So, I was trying to match results from /proc/pid/stat
which gives a line that looks like this:
2321 (squid) S 1 2321 2321 0 -1 4202752 4841 0 0 0 530 577 0 0 20 0 1 0 24716 36311040 4417 18446744073709551615 1 1 0 0 0 0 0 4096 85571 18446744073709551615 0 0 17 0 0 0 1945 0 0
And where the 10th entry is the number of minor faults and the 12th entry is the number of major faults (as you can see here, Squid has had 4841 minor faults and 0 major faults since it was restarted when I changed IP address).
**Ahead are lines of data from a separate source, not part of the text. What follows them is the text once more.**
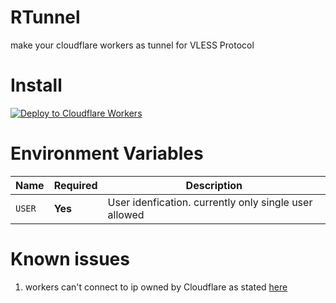 # RTunnel

make your cloudflare workers as tunnel for VLESS Protocol

# Install

[![Deploy to Cloudflare Workers](https://deploy.workers.cloudflare.com/button)](https://deploy.workers.cloudflare.com/?url=https://github.com/rafinetiz/rtunnel)

# Environment Variables

| Name   | Required | Description                                           |
| ------ | -------- | ----------------------------------------------------- |
| `USER` | **Yes**  | User idenfication. currently only single user allowed |

# Known issues

1. workers can't connect to ip owned by Cloudflare as stated [here](https://developers.cloudflare.com/workers/runtime-apis/tcp-sockets/#_top)
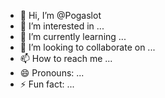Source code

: - 👋 Hi, I’m @Pogaslot
- 👀 I’m interested in ...
- 🌱 I’m currently learning ...
- 💞️ I’m looking to collaborate on ...
- 📫 How to reach me ...
- 😄 Pronouns: ...
- ⚡ Fun fact: ...

<!---
Pogaslot/Pogaslot is a ✨ special ✨ repository because its `README.md` (this file) appears on your GitHub profile.
You can click the Preview link to take a look at your changes.
--->
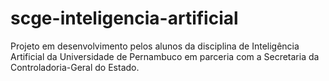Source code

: # scge-inteligencia-artificial
Projeto em desenvolvimento pelos alunos da disciplina de Inteligência Artificial da Universidade de Pernambuco em parceria com a Secretaria da Controladoria-Geral do Estado.
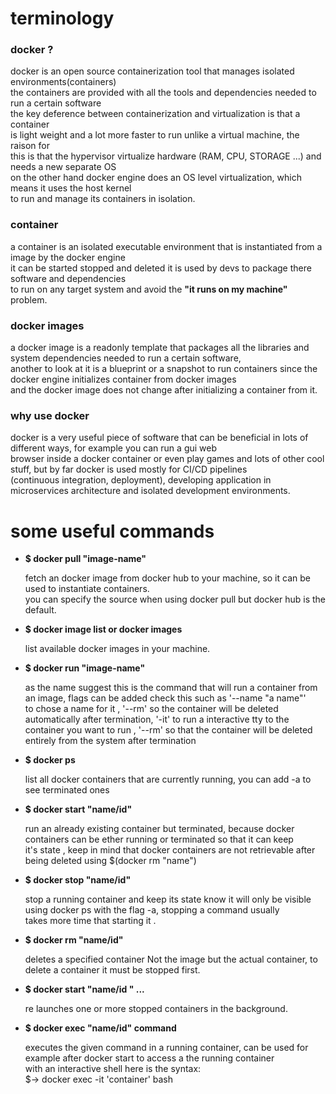 <h1>terminology</h1>

<h3><strong>docker ?</strong></h3>
    <p>
        docker is an open source containerization tool that manages isolated environments(containers)<br>
        the containers are provided with all the tools and dependencies needed to run a certain software<br>
        the key deference between containerization and virtualization is that a container<br>
        is light weight and a lot more faster to run unlike a virtual machine, the raison for<br>
        this is that the hypervisor virtualize hardware (RAM, CPU, STORAGE ...) and needs a new separate OS<br>
        on the other hand docker engine does an OS level virtualization, which means it uses the host kernel<br>
        to run and manage its containers in isolation.<br>
    </p>

<h3>container</h3>
    <p>
        a container is an isolated executable environment that is instantiated from a image by the docker engine<br>
        it can be started stopped and deleted it is used by devs to package there software and dependencies<br>
        to run on any target system and avoid the <strong>"it runs on my machine"</strong> problem.<br>
    </p>

<h3>docker images</h3>
    <p>
        a docker image is a readonly template that packages all the libraries and system dependencies needed to run a certain software,<br>
        another to look at it is a blueprint or a snapshot to run containers since the docker engine initializes container from docker images<br>
        and the docker image does not change after initializing a container from it.<br>
    </p>

<h3>why use docker</h3>
    <p>
        docker is a very useful piece of software that can be beneficial in lots of different ways, for example you can run a gui web<br>
        browser inside a docker container or even play games and lots of other cool stuff, but by far docker is used mostly for CI/CD pipelines<br>
        (continuous integration, deployment), developing application in microservices architecture and isolated development environments.<br>
    </p>

<h1>some useful commands</h1>

<ul>
    <li><strong>$ docker pull "image-name"</strong></li>
        <p>
            fetch an docker image from docker hub to your machine, so it can be used to instantiate containers.<br>
            you can specify the source when using docker pull but docker hub is the default.<br>
        </p>
    <li><strong>$ docker image list or docker images</strong></li>
        <p>
            list available docker images in your machine.
        </p>
    <li><strong>$ docker run "image-name"</strong></li>
        <p>
            as the name suggest this is the command that will run a container from an image, flags can be added check this such as '--name "a name"'<br>
            to chose a name for it , '--rm' so the container will be deleted automatically after termination, '-it' to run a interactive tty to the <br>
            container you want to run , '--rm' so that the container will be deleted entirely from the system after termination 
        </p>
    <li><strong>$ docker ps</strong></li>
        <p>
            list all docker containers that are currently running, you can add -a to see terminated ones <br> 
        </p>
    <li><strong>$ docker start "name/id"</strong></li>
        <p>
            run an already existing container but terminated, because docker containers can be ether running or terminated so that it can keep <br>
            it's state , keep in mind that docker containers are not retrievable after being deleted using $(docker rm "name")<br>
        </p>
    <li><strong>$ docker stop "name/id"</strong></li>
        <p>
            stop a running container and keep its state know it will only be visible using docker ps with the flag -a, stopping a command usually <br>
            takes more time that starting it .<br> 
        </p>
    <li><strong>$ docker rm "name/id"</strong></li>
        <p>
            deletes a specified container Not the image but the actual container, to delete a container it must be stopped first.<br>
        </p>
    <li><strong>$ docker start "name/id " ...</strong></li>
        <p>
            re launches one or more stopped containers in the background.
        </p>
    <li><strong>$ docker exec "name/id" command</strong></li>
        <p>
            executes the given command in a running container, can be used for example after docker start to access a the running container <br>
            with an interactive shell here is the syntax:<br>
                $-> docker exec -it 'container' bash 
        </p>
<ul>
So a RegEx seemed to be the way to go and my first attempt looked like this:
(\\S)+\\s(\\S)+\\s(\\S)+\\s(\\S)+\\s(\\S)+\\s(\\S)+\\s(\\S)+\\s(\\S)+\\s(\\S)+\\s(\\S)+\\s(\\S)+\\s(\\S)+
But this did not work … well, it matched the line but it gave me bad results. [Note: \s
matches whitespace, \S
matches non-whitespace.]
I am sure you are all cleverer than me and saw the flaw straight away – but it took me some time to figure it out: (\\S)+
would treat only the first character of 4841 as a match – what I needed to use was (\\S+)
which matched the group and not just the character.
And… further to my querying of the poorly written GNU RegEx documentation, the nmatch parameter should be one bigger than the number of groups expected to be matched – in the above case that means 13.